Finding similarity scores between images and texts using CLIP

Also, I have a YouTube video about this article, you can watch it.

What is CLIP and How CLIP works?

CLIP (Contrastive Language-Image Pre-Training) is a deep learning model that was trained on millions of image-text pairs. It is not like usual image classification models; there are no predefined classes. The idea is to learn association with images and relevant texts, and by doing so, with millions of examples, the model can learn different representations.

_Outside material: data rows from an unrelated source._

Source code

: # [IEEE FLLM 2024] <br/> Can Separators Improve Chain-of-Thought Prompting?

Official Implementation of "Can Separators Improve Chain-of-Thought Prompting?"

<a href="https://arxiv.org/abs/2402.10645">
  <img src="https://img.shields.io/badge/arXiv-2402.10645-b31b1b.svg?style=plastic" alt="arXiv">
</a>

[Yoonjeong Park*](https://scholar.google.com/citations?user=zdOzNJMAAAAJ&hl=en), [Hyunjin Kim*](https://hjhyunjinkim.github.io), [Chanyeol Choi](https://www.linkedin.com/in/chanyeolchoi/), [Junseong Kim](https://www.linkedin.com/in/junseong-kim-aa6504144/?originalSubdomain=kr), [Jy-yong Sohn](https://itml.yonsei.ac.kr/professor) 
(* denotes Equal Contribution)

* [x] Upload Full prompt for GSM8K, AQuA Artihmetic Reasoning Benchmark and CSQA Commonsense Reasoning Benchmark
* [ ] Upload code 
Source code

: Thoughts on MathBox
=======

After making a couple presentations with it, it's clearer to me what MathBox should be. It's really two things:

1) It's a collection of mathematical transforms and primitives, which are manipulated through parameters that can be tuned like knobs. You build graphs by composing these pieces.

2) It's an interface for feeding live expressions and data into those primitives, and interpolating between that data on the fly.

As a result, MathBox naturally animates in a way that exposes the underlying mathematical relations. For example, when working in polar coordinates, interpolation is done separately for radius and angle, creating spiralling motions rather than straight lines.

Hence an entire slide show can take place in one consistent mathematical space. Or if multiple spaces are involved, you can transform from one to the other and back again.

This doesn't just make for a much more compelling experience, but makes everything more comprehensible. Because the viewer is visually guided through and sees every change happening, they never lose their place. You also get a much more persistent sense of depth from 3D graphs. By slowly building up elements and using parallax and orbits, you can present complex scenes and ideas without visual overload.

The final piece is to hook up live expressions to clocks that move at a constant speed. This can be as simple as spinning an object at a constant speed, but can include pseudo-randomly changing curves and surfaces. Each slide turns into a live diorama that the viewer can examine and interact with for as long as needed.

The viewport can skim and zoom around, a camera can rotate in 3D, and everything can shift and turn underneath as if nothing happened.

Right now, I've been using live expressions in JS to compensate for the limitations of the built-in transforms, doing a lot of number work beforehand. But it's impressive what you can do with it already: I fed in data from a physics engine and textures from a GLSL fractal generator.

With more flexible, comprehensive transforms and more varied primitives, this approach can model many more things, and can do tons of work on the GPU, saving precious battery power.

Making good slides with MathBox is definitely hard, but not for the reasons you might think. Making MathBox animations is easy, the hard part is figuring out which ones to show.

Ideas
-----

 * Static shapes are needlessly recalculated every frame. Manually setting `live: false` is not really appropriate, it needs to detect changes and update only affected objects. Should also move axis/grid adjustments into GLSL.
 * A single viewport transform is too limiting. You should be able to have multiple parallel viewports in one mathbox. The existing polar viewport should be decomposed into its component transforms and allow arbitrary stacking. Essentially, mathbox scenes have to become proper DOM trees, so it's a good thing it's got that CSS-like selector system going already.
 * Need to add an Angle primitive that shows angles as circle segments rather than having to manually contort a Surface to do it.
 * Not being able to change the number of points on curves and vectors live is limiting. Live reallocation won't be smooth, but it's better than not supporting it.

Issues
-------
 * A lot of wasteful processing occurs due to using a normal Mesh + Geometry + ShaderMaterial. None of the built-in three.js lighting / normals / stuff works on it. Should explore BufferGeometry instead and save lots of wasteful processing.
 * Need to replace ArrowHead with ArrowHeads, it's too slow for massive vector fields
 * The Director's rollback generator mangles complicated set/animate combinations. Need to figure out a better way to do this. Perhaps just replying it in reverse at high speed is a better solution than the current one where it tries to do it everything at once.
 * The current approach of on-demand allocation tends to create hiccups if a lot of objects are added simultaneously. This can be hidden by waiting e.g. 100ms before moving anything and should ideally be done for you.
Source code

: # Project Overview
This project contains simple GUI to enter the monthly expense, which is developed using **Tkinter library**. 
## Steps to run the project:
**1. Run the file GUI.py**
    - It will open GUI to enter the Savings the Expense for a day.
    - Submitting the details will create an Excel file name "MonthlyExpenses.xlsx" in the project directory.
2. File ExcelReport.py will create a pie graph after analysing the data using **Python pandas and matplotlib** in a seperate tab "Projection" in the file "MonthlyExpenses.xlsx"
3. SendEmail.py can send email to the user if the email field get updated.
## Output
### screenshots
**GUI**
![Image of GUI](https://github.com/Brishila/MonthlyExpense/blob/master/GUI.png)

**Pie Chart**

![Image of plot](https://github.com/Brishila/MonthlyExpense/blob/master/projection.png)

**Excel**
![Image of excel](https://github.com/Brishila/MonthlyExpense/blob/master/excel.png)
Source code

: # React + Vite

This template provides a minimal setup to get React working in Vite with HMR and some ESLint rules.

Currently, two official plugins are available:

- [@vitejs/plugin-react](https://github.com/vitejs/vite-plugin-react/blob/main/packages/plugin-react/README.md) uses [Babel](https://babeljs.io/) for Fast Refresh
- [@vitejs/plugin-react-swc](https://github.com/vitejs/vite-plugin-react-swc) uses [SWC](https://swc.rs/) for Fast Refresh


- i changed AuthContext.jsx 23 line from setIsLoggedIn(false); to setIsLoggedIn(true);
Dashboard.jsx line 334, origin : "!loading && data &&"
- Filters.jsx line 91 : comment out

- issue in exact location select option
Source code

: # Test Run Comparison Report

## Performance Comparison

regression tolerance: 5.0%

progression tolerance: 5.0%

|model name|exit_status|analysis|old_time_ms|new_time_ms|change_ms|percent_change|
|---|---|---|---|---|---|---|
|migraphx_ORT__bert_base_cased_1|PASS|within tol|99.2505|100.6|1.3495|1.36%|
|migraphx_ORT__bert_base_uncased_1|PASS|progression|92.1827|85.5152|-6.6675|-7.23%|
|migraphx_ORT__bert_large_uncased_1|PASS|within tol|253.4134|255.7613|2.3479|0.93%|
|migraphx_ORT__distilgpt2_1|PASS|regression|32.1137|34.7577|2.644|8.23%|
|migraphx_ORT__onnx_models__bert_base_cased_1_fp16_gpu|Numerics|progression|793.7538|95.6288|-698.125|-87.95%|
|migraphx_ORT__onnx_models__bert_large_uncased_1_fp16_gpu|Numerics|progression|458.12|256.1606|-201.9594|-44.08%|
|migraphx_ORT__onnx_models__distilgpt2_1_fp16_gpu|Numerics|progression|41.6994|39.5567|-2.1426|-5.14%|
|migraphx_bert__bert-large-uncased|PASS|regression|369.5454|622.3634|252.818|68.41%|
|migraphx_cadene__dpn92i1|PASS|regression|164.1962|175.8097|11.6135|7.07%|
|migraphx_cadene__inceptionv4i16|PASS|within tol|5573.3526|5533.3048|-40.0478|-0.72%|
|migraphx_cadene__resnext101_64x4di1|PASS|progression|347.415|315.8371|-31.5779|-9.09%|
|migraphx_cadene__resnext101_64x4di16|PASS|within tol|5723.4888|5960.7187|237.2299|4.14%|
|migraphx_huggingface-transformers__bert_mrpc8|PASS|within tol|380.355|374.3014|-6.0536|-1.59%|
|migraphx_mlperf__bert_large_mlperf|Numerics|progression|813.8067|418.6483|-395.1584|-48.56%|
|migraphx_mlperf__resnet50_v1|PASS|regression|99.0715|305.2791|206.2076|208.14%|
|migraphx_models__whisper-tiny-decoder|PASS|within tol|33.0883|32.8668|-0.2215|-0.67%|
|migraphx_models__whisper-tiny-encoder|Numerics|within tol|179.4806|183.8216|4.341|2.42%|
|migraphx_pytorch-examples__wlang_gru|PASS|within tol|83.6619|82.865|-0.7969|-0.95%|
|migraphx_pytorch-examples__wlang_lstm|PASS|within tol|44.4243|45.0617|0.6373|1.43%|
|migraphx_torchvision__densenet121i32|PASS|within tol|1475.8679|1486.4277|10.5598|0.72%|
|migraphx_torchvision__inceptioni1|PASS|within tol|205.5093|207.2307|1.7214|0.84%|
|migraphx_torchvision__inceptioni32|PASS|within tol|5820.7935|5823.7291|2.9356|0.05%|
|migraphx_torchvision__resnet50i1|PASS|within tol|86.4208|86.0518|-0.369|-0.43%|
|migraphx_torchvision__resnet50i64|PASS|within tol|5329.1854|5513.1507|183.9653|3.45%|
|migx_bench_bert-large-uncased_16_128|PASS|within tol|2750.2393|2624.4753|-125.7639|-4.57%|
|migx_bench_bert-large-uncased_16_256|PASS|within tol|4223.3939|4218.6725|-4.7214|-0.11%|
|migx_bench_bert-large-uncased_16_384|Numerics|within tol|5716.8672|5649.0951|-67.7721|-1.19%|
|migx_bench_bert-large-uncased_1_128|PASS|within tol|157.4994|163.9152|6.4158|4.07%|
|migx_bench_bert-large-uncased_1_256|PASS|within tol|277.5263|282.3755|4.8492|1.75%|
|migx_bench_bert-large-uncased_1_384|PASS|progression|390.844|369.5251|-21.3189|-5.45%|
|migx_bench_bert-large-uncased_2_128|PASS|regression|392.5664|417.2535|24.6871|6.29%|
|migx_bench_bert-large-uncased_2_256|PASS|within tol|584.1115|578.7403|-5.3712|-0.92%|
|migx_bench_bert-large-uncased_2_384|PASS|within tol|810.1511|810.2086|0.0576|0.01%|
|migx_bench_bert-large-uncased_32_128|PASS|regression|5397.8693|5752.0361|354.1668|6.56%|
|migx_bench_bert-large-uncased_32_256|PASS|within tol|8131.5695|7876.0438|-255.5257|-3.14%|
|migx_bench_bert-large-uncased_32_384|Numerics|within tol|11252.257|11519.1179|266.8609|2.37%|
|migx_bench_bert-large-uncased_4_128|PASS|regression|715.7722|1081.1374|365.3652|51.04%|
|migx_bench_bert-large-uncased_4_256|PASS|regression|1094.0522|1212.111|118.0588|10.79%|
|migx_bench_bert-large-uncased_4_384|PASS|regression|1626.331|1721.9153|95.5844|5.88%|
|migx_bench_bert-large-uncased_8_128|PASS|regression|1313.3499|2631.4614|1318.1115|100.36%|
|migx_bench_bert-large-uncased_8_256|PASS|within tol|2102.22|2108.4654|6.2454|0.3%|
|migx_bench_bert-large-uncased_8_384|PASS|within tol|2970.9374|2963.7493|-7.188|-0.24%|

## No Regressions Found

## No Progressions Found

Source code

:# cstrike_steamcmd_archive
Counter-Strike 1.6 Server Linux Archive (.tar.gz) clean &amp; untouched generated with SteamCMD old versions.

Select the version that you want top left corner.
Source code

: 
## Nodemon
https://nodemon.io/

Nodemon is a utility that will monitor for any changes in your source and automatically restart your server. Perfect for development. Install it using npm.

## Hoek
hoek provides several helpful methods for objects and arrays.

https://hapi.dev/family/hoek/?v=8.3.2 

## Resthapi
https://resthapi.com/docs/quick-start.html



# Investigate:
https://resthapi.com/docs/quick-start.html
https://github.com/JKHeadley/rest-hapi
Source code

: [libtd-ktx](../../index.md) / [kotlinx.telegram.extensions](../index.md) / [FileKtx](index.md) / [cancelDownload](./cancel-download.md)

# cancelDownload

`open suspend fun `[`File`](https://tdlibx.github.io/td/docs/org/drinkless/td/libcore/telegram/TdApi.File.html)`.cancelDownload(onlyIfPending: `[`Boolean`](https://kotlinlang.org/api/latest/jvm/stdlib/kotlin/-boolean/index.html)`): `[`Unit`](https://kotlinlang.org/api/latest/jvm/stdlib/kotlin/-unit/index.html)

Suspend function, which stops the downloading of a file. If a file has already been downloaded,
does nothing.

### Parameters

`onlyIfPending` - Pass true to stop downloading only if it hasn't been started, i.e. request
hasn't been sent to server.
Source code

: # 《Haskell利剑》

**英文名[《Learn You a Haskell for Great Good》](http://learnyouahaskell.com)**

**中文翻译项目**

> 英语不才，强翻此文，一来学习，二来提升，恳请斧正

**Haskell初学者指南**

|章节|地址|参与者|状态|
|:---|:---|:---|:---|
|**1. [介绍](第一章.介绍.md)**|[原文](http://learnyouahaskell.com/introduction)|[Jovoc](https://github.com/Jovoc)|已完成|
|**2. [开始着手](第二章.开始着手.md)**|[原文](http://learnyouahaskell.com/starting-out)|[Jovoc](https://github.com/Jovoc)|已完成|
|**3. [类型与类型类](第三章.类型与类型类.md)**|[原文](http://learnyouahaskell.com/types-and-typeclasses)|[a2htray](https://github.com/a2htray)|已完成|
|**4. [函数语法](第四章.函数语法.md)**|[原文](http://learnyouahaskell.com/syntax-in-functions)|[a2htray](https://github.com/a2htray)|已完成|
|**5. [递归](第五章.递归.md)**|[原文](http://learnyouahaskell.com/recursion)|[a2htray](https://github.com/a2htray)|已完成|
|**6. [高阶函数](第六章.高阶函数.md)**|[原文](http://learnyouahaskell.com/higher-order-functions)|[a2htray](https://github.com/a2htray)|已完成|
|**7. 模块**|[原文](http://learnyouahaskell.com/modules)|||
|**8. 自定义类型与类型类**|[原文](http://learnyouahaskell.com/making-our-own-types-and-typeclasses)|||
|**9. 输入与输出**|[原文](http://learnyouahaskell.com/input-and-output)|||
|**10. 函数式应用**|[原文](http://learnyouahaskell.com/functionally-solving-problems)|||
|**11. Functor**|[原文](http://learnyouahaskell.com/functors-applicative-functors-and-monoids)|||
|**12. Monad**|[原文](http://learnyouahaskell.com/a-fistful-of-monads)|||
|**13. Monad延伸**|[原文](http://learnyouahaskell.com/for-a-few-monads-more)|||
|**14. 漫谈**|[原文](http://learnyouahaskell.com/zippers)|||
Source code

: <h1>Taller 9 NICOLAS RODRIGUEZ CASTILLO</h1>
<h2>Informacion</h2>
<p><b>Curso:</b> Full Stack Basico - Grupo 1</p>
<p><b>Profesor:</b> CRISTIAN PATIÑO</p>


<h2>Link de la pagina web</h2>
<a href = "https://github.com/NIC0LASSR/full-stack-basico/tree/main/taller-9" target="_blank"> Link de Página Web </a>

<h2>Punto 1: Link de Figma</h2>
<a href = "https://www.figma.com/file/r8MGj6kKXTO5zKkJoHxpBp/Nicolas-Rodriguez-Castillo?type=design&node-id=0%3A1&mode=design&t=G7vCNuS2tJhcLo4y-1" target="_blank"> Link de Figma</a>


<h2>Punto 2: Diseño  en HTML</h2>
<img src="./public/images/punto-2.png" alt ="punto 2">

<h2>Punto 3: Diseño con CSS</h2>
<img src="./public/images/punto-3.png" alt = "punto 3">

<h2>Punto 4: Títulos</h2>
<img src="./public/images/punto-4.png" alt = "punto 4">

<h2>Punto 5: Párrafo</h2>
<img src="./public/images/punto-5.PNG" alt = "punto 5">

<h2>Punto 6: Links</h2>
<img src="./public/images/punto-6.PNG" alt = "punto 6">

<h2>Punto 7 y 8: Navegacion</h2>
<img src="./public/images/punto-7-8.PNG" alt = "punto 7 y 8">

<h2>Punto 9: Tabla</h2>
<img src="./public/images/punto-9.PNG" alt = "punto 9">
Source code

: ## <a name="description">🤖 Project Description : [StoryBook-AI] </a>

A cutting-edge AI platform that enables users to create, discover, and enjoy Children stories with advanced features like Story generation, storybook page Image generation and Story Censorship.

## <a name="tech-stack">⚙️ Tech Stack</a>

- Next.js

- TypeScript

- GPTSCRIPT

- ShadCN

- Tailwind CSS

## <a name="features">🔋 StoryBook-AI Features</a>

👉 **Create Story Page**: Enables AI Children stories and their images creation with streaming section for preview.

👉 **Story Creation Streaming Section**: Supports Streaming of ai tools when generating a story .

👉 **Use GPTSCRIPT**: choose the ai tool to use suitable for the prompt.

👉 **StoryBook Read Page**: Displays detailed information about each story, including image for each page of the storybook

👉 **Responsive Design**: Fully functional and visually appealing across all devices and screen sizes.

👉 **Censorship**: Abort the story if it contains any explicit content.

CLIP embeds images and text into the same space and learns the similarity between matching pairs

An interesting fact is that these text and image pairs are collected from the internet, websites like Wikipedia, Instagram, Pinterest, and more. You might even contribute to this dataset without even knowing it :). Imagine someone published a picture of his cat on Instagram, and in the description, he wrote “walking with my cute cat”. So this is an example image-text pair.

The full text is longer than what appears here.